In his famous 2008 speech on the subject of race, Barack Obama talked about the need for Americans to work together in overcoming the country's racial wounds.

"Contrary to the claims of some of my critics, black and white, I have never been so naïve as to believe that we can get beyond our racial divisions in a single election cycle, or with a single candidacy -- particularly a candidacy as imperfect as my own. But I have asserted a firm conviction -- a conviction rooted in my faith in God and my faith in the American people -- that working together we can move beyond some of our old racial wounds, and that in fact we have no choice if we are to continue on the path of a more perfect union." But since becoming president, Obama has been hesitant in having that kind of honest conversation. The reasons are pretty obvious: the backlash from his comments about Henry Louis Gates Jr.'s arrest, America's polarized politics, the desire to win re-election in 2012.

Yet months removed from his re-election and days removed from the Zimmerman verdict, Obama on Friday dove head-first into the topic -- personally, surprisingly -- in remarks he delivered from the White House's press briefing room.

While he said that he respected the "not guilty" verdict in the Zimmerman trial, Obama stressed it was important to understand the context of the African-American community's reaction to it.

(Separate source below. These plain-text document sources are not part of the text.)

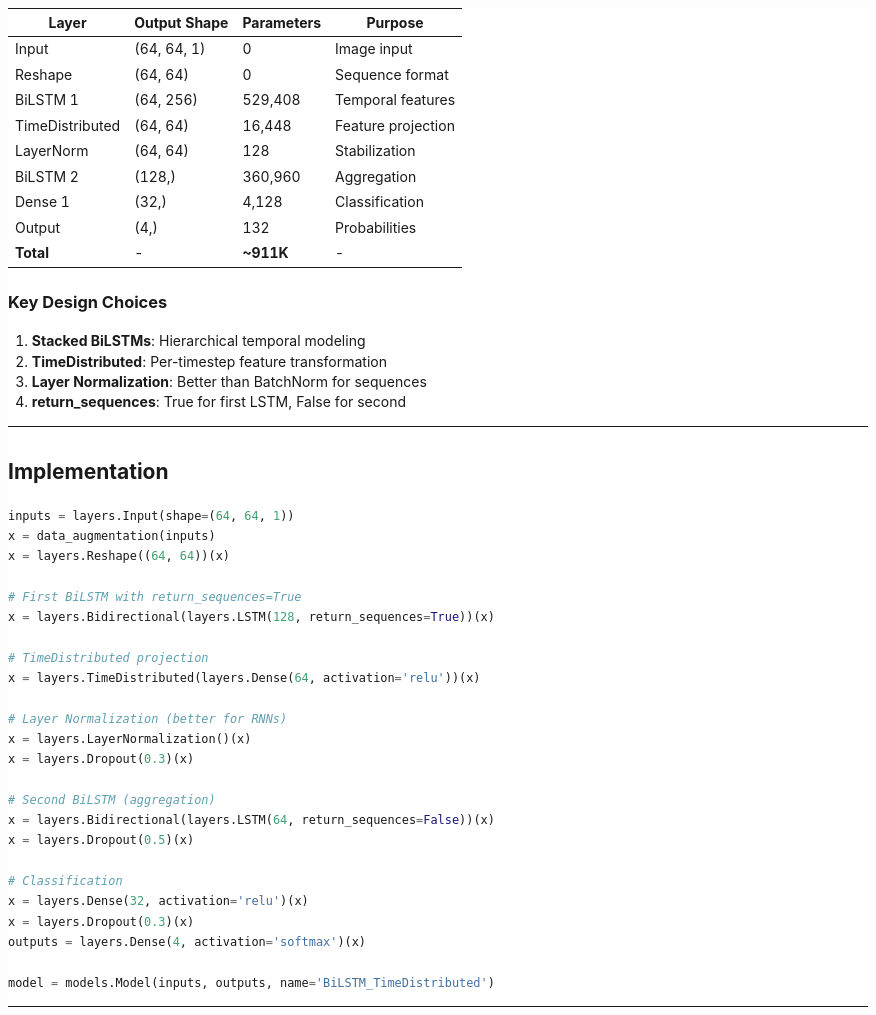 | Layer | Output Shape | Parameters | Purpose |
|-------|--------------|------------|---------|
| Input | (64, 64, 1) | 0 | Image input |
| Reshape | (64, 64) | 0 | Sequence format |
| BiLSTM 1 | (64, 256) | 529,408 | Temporal features |
| TimeDistributed | (64, 64) | 16,448 | Feature projection |
| LayerNorm | (64, 64) | 128 | Stabilization |
| BiLSTM 2 | (128,) | 360,960 | Aggregation |
| Dense 1 | (32,) | 4,128 | Classification |
| Output | (4,) | 132 | Probabilities |
| **Total** | - | **~911K** | - |

### Key Design Choices

1. **Stacked BiLSTMs**: Hierarchical temporal modeling
2. **TimeDistributed**: Per-timestep feature transformation
3. **Layer Normalization**: Better than BatchNorm for sequences
4. **return_sequences**: True for first LSTM, False for second

---

## Implementation

```python
inputs = layers.Input(shape=(64, 64, 1))
x = data_augmentation(inputs)
x = layers.Reshape((64, 64))(x)

# First BiLSTM with return_sequences=True
x = layers.Bidirectional(layers.LSTM(128, return_sequences=True))(x)

# TimeDistributed projection
x = layers.TimeDistributed(layers.Dense(64, activation='relu'))(x)

# Layer Normalization (better for RNNs)
x = layers.LayerNormalization()(x)
x = layers.Dropout(0.3)(x)

# Second BiLSTM (aggregation)
x = layers.Bidirectional(layers.LSTM(64, return_sequences=False))(x)
x = layers.Dropout(0.5)(x)

# Classification
x = layers.Dense(32, activation='relu')(x)
x = layers.Dropout(0.3)(x)
outputs = layers.Dense(4, activation='softmax')(x)

model = models.Model(inputs, outputs, name='BiLSTM_TimeDistributed')
```

--- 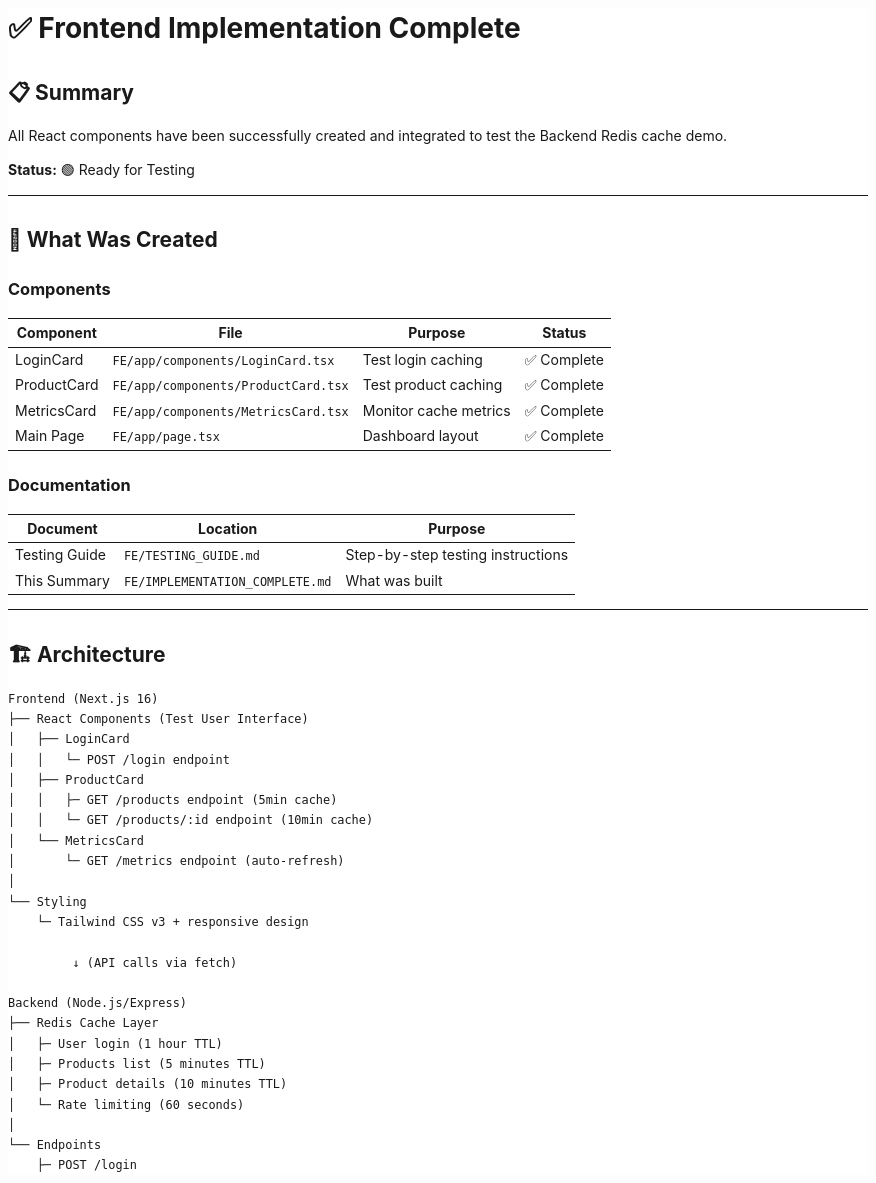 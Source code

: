 # ✅ Frontend Implementation Complete

## 📋 Summary

All React components have been successfully created and integrated to test the Backend Redis cache demo.

**Status:** 🟢 Ready for Testing

---

## 🎯 What Was Created

### Components

| Component | File | Purpose | Status |
|-----------|------|---------|--------|
| LoginCard | `FE/app/components/LoginCard.tsx` | Test login caching | ✅ Complete |
| ProductCard | `FE/app/components/ProductCard.tsx` | Test product caching | ✅ Complete |
| MetricsCard | `FE/app/components/MetricsCard.tsx` | Monitor cache metrics | ✅ Complete |
| Main Page | `FE/app/page.tsx` | Dashboard layout | ✅ Complete |

### Documentation

| Document | Location | Purpose |
|----------|----------|---------|
| Testing Guide | `FE/TESTING_GUIDE.md` | Step-by-step testing instructions |
| This Summary | `FE/IMPLEMENTATION_COMPLETE.md` | What was built |

---

## 🏗️ Architecture

```
Frontend (Next.js 16)
├── React Components (Test User Interface)
│   ├── LoginCard
│   │   └─ POST /login endpoint
│   ├── ProductCard
│   │   ├─ GET /products endpoint (5min cache)
│   │   └─ GET /products/:id endpoint (10min cache)
│   └── MetricsCard
│       └─ GET /metrics endpoint (auto-refresh)
│
└── Styling
    └─ Tailwind CSS v3 + responsive design

         ↓ (API calls via fetch)

Backend (Node.js/Express)
├── Redis Cache Layer
│   ├─ User login (1 hour TTL)
│   ├─ Products list (5 minutes TTL)
│   ├─ Product details (10 minutes TTL)
│   └─ Rate limiting (60 seconds)
│
└── Endpoints
    ├─ POST /login
```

You know, when Trayvon Martin was first shot I said that this could have been my son. Another way of saying that is Trayvon Martin could have been me 35 years ago. And when you think about why, in the African American community at least, there’s a lot of pain around what happened here, I think it’s important to recognize that the African American community is looking at this issue through a set of experiences and a history that doesn’t go away.There are very few African American men in this country who haven't had the experience of being followed when they were shopping in a department store. That includes me.  Obama wondered if the situation had been different if Trayvon Martin were white and George Zimmerman were black.And that all contributes I think to a sense that if a white male teen was involved in the same kind of scenario, that, from top to bottom, both the outcome and the aftermath might have been different. He also posed this hypothetical situation: And for those who resist that idea that we should think about something like these "stand your ground" laws, I'd just ask people to consider, if Trayvon Martin was of age and armed, could he have stood his ground on that sidewalk? The president emphasized the need to "bolster and reinforce our African-American boys." [T]his is something that Michelle and I talk a lot about. There are a lot of kids out there who need help who are getting a lot of negative reinforcement. And is there more that we can do to give them the sense that their country cares about them and values them and is willing to invest in them?  And then he called for "soul-searching" on the topic of race, as well as a recognition that progress on race relations has been made.  I don’t want us to lose sight that things are getting better. Each successive generation seems to be making progress in changing attitudes when it comes to race... [W]e should also have confidence that kids these days, I think, have more sense than we did back then, and certainly more than our parents did or our grandparents did; and that along this long, difficult journey, we’re becoming a more perfect union -- not a perfect union, but a more perfect union. "A more perfect union" -- that was the title of Obama's 2008 race speech. And it was a subject he returned to today.